=== About this task ===
From the entries below, copy out all lines holding "cntDeltaAG".

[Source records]
=== Begin Enclosure ===
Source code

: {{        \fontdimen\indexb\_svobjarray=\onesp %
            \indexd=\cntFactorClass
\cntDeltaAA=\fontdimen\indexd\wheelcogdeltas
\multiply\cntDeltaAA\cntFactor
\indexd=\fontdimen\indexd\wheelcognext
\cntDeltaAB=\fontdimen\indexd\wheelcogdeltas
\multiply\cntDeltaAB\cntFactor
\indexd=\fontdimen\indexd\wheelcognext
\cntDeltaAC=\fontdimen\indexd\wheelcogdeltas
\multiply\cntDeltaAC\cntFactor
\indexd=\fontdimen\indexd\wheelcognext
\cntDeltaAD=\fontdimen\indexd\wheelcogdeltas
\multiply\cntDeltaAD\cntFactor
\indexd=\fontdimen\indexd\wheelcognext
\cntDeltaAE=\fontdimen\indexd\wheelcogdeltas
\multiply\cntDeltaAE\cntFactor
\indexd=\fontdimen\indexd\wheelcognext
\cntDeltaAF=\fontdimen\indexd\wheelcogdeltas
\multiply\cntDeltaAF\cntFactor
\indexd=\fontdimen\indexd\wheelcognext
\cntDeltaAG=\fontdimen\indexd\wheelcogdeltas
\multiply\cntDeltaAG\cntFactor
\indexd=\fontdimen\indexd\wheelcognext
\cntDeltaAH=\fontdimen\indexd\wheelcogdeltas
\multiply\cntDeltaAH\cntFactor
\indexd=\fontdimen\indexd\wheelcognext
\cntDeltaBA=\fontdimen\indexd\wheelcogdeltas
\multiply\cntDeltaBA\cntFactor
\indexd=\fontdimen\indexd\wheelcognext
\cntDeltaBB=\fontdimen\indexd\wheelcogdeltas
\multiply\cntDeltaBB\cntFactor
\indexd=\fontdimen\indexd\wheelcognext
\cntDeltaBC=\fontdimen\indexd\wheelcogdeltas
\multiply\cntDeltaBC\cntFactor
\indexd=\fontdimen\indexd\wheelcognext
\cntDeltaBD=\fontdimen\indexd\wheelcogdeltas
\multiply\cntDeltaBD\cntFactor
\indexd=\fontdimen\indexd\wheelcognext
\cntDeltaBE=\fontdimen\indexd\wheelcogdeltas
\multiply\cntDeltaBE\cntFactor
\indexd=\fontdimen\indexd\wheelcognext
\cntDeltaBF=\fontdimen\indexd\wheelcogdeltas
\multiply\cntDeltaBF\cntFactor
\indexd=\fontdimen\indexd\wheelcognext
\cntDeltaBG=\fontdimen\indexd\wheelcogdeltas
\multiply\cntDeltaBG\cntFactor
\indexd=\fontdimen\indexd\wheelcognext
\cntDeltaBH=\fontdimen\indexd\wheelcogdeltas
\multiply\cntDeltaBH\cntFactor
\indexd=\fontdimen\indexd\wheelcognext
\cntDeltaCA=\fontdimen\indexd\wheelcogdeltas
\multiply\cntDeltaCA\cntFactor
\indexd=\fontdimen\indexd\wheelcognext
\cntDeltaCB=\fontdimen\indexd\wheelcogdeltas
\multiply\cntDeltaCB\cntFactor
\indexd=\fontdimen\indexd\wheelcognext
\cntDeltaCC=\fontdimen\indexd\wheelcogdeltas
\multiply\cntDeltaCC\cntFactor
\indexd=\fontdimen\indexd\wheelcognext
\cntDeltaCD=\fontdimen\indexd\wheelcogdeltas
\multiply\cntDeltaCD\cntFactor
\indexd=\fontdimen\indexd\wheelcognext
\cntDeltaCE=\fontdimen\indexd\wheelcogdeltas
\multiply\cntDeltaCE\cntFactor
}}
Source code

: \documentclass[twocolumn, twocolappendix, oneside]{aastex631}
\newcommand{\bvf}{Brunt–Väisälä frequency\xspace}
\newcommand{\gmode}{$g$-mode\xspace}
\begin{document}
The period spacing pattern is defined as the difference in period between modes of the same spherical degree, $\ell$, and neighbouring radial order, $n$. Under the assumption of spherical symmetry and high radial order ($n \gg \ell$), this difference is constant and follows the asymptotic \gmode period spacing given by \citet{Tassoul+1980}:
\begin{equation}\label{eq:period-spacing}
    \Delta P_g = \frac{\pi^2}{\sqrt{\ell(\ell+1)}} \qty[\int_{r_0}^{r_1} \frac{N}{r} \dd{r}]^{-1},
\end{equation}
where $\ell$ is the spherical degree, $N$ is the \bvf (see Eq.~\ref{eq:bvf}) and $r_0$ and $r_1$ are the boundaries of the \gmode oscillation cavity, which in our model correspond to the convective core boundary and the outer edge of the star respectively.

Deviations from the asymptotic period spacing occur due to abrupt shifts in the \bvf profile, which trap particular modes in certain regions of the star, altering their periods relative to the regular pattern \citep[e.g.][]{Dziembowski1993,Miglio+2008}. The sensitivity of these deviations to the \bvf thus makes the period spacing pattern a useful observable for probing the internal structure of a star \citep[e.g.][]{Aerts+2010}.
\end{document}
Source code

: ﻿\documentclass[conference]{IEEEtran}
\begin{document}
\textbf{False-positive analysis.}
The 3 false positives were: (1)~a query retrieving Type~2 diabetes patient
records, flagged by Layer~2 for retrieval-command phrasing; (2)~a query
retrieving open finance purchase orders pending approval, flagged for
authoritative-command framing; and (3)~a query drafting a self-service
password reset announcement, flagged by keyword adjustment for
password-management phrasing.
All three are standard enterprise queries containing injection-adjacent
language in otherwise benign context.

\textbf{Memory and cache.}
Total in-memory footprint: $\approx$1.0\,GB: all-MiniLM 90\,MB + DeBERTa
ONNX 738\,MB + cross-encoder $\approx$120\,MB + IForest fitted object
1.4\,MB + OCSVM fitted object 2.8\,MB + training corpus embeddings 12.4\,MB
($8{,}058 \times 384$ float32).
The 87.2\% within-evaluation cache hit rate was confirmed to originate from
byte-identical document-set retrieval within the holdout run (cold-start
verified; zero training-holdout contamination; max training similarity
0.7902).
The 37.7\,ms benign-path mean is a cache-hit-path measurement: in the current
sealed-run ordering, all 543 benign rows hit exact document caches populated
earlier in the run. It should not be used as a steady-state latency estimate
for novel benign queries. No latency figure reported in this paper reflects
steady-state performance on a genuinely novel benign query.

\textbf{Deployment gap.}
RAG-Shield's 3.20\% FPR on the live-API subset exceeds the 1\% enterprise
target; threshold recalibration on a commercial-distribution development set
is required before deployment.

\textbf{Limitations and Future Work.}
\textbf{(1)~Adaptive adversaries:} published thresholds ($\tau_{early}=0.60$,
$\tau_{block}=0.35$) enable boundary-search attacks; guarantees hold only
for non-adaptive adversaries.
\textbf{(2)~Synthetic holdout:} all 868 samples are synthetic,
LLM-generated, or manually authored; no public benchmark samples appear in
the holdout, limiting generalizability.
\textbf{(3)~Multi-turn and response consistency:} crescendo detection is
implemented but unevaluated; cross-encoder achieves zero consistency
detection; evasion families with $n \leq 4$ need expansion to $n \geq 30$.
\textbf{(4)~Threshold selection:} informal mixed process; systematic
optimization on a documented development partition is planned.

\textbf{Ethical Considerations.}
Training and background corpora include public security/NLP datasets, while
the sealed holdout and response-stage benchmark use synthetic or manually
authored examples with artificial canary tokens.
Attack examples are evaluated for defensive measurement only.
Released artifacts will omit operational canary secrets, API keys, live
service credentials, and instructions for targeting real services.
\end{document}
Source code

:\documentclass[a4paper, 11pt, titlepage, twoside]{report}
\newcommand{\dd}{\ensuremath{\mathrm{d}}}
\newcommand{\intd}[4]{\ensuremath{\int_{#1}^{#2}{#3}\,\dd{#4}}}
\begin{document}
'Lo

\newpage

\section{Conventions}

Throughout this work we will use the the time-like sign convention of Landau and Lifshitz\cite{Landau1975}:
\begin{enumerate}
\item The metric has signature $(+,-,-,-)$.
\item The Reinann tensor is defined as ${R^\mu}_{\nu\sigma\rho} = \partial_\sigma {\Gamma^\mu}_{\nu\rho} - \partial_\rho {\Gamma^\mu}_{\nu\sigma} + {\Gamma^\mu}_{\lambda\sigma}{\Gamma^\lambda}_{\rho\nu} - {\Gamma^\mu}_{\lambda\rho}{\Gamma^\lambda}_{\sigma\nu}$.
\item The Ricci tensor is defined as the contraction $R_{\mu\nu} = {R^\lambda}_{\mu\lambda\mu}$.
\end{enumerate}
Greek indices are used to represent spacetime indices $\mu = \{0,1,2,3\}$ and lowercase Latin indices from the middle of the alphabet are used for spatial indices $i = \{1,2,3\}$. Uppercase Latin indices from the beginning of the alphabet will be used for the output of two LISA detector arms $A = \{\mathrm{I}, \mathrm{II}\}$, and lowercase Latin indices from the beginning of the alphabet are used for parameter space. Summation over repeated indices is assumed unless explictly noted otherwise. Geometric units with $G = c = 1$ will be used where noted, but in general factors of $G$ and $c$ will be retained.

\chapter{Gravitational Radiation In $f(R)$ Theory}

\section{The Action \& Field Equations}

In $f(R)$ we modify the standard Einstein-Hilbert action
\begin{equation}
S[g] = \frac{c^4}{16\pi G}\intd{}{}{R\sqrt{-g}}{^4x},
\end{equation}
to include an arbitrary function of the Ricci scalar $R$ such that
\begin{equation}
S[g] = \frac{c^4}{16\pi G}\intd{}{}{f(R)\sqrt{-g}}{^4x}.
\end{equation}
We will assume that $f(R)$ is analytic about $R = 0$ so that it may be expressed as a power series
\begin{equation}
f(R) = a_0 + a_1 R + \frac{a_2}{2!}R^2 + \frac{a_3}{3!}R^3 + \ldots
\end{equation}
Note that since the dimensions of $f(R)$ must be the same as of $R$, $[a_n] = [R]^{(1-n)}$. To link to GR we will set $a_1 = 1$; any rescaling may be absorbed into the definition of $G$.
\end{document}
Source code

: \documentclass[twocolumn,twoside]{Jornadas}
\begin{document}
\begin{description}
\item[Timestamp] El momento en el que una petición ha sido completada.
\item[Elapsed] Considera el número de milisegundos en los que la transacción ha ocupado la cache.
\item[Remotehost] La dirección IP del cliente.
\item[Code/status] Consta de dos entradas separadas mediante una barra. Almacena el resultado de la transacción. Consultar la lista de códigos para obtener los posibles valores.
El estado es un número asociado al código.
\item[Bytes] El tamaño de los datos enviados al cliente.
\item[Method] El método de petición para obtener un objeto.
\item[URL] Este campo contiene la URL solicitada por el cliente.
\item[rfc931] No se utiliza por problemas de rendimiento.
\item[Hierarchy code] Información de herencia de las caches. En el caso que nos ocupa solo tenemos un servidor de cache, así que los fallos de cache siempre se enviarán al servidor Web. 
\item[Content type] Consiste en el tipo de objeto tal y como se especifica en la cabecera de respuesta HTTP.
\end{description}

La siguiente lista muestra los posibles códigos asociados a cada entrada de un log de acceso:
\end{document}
=== End Enclosure ===
=== Your solution ===
\cntDeltaAG=\fontdimen\indexd\wheelcogdeltas
\multiply\cntDeltaAG\cntFactor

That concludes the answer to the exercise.